A base desta igualdade consiste numa distribuição de base igualitária. Todas as terras e meios de produção foram originalmente distribuídos de forma igualitária, sem preferências. Cada família do povo de Israel recebeu uma parcela da terra de Canaan quando entraram nela, de forma proporcional ao número de almas de cada tribo e família. O ponto de partida foi igual para todos.
No entanto, é natural que durante o ciclo de cinquenta anos, num sistema de economia liberal, se criem diferenças económicas e existam indivíduos que enriqueçam, enquanto outros descendem na escada social. No entanto, através do sistema igualitário cíclico, estas diferenças não permanecem para sempre; pelo contrário: num determinado momento produz-se a nivelação de todos os indivíduos e o desaparecimento das classes sociais. A cada cinquenta anos, as terras, quer dizer, os meios de produção, voltam aos seus donos originais, e todos empreendem outro ciclo de cinquenta anos de economia livre em condições de igualdade. Desta forma renova-se a igualdade uma vez a cada cinquenta anos, de forma cíclica.
Se olharmos para as leis de Shmitá e do Yovel a partir de uma perspetiva moderna, é possível defini-las como uma reforma agrária de caráter revolucionário. De maneira total e automática, e sem pagamento algum, as terras são tomadas dos seus possuidores atuais para serem devolvidas aos seus possuidores originais. Na realidade, quando um homem comprava um campo, sabia que não o comprava para sempre mas sim por um período de tempo equivalente aos anos que faltavam para o Yovel.

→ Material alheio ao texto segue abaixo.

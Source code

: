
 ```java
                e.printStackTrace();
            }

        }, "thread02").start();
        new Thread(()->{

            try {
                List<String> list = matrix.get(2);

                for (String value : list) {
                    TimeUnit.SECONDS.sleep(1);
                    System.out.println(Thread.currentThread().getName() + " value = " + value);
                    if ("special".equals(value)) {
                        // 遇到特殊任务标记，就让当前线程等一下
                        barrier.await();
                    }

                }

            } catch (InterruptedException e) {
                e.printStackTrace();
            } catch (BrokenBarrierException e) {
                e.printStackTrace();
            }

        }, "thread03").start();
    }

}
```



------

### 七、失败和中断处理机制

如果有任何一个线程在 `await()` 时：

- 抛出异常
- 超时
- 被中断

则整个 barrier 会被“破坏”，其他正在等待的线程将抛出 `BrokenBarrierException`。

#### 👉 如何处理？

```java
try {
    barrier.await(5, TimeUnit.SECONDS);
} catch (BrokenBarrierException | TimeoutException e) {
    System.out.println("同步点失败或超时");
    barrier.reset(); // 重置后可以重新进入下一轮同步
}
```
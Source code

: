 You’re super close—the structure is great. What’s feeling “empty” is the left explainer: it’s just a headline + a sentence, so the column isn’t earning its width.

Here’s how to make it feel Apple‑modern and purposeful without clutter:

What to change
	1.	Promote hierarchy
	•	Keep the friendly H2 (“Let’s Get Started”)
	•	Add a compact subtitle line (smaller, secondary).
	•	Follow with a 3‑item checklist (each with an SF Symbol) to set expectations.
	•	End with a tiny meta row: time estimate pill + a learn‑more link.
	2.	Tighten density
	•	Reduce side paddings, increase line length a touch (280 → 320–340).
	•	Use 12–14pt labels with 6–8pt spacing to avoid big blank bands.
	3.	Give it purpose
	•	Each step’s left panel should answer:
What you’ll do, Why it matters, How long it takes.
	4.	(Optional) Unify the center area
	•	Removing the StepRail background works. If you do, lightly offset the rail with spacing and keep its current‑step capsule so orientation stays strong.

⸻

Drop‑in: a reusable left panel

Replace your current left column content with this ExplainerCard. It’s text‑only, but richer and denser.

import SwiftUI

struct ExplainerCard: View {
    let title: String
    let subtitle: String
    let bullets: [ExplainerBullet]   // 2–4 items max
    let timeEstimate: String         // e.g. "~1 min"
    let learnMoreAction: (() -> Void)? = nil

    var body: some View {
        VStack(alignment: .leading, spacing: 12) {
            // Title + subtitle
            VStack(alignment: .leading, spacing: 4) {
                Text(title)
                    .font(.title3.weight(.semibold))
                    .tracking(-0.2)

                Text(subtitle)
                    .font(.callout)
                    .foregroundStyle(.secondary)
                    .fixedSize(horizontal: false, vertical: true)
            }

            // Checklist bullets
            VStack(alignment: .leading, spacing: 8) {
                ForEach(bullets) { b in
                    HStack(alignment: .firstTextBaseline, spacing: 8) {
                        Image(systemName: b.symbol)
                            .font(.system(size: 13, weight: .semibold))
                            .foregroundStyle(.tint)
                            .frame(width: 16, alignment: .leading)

Uma das características da existência humana é a distância e a brecha que se forma entre os objetivos morais e as realidades da vida. Para fechar esta brecha, é necessário levar a cabo interrupções pré-determinadas que renovem os valores básicos da nossa vida, tanto no que diz respeito à sua dimensão moral como à religiosa. A Shmitá e o Yovel representam esta interrupção, que, como vimos, tem o objetivo da renovação da igualdade económica, psicológica e social.